Nach einem quälend schweren Saisonstart träumen Leipzigs Fußballer vom Titel in der Europa League. Im Weg steht: Red Bull

Von Sandra Degenhardt und Frank Kastner, Leipzig

Nach dem Einzug in die Europa League träumte Ralf Rangnick mal kurz von mehr, doch dann galt die Konzentration schon wieder Bundesligaaufsteiger Fortuna Düsseldorf. »Wir haben noch ein bisschen was zu tun, damit wir nächstes Jahr wieder Champions League spielen können«, sagte der 60-jährige Trainer und Sportdirektor von RB Leipzig am Donnerstagabend nach dem 3:2-Sieg gegen FK Sorja Luhansk. Doch zunächst steht beim Tabellenletzten das Heimspiel am Sonntag gegen die Rheinländer im Fokus. »Gegen Düsseldorf wollen wir die drei Punkte haben«, betonte Rangnick.

Nach dem Start im Vorjahr in der Königsklasse und dem Einzug ins Viertelfinale der Europa League ist für Rangnick der Sieg im zweithöchsten europäischen Klubwettbewerb logischerweise die nächste Stufe. »Es ist noch ein ganz weiter Weg bis zum Sieg in der Europa League. Wenn man schon dabei ist, warum nicht?«, fragte Rangnick nach der glücklichen Qualifikation gegen die Ukrainer aus Luhansk durch ein Elfmetertor in der Nachspielzeit. Kapitän Willi Orban meinte: »Es war ein ganz wichtiger Sieg für die ganze Saison und wichtig für die Mentalität.«

Nach dem bitteren 1:4 zum Bundesligastart in Dortmund bewies Rangnick bei seiner Rotation mit sechs Veränderungen gegen die Ukrainer erneut Mut. Und er wurde für seine offensive Spielweise belohnt - wenn auch spät. »Wir wollen in den drei Wettbewerben mitspielen, und jetzt gilt es, in den jeweiligen Wettbewerben die richtigen Spieler zum richtigen Zeitpunkt auf dem Platz zu haben«, sagte der Trainer. Daher sollte am Freitag bis zum Transferschluss um 18.00 Uhr noch eine Menge passieren. »Es wird morgen nicht langweilig«, meinte Rangnick am Donnerstagabend vielsagend: »Es macht aus unserer Sicht schon Sinn, noch zwei Spieler zu holen.« Mit den nun sicheren Einnahmen aus der Europa League - drei Millionen Euro für den Einzug in die Gruppenphase - hat RB auch mehr Spielraum für den möglichen Kauf des im Vorjahr nur ausgeliehenen Ademola Lookman vom FC Everton. Der Verkauf von Massimo Bruno soll zusätzlichen Spielraum ermöglichen.

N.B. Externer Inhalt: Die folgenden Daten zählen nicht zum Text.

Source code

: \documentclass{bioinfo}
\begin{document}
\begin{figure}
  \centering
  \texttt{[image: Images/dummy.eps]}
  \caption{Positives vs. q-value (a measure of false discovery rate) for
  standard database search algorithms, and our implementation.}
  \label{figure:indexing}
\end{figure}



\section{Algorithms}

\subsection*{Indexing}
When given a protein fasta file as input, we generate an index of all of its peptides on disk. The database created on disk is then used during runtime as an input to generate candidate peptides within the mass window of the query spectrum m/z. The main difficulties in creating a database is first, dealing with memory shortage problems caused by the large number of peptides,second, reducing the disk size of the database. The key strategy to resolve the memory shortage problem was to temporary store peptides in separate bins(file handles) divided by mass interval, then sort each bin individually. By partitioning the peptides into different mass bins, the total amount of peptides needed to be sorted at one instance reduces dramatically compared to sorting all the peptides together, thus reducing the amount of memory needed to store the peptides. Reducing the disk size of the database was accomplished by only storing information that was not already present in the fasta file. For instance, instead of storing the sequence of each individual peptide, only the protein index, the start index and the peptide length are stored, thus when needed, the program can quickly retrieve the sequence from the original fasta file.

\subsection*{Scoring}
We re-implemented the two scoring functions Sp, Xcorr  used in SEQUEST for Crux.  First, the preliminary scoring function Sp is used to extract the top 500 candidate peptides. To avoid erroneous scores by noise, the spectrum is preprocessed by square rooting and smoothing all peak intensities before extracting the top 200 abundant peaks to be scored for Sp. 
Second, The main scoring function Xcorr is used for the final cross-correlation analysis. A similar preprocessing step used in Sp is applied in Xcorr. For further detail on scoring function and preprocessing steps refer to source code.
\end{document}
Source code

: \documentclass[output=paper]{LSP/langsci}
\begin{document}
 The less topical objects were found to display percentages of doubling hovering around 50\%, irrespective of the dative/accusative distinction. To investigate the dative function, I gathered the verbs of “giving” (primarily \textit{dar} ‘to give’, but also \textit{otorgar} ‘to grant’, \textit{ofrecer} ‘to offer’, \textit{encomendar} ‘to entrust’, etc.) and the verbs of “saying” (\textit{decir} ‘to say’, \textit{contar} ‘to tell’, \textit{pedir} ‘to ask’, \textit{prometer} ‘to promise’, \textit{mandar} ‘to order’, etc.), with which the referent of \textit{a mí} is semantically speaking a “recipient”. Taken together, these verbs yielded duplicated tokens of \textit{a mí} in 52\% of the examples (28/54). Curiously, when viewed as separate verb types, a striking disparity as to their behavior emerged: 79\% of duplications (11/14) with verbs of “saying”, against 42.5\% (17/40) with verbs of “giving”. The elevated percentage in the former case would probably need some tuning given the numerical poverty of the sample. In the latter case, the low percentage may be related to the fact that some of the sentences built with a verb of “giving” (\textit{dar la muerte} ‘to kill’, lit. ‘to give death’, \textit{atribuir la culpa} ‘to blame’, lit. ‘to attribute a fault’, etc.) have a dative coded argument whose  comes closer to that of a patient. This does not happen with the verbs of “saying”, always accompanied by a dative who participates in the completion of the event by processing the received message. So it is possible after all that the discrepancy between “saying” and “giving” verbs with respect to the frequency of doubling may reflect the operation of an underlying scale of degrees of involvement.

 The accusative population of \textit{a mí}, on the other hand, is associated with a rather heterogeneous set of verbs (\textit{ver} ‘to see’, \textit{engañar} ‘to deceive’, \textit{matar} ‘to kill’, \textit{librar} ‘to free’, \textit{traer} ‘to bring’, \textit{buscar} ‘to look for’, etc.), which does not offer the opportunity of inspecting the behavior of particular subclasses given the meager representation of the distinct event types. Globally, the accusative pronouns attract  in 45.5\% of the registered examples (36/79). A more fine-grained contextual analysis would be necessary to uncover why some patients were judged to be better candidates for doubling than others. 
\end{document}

Hilfreich wären sicherlich auch die 19 Millionen Euro, die der Sieger der Europa League in dieser Saison verdien kann. Wie weit es für RB in diesem Wettbewerb wirklich geht, bleibt abzuwarten. Denn schon die Auslosung bescherte den Leipzigern am Freitag eine brisante Gruppe: Neben Rosenborg Trondheim und Celtic Glasgow ist auch Red Bull Salzburg einer der Gegner. Erwartet werden dürfen zwei giftige Bullenkämpfe: Denn dass sich die Salzburger mittlerweile nicht mehr als Leipziger Filiale sehen, zeigen die Absagen bei einigen Abwerbeversuchen.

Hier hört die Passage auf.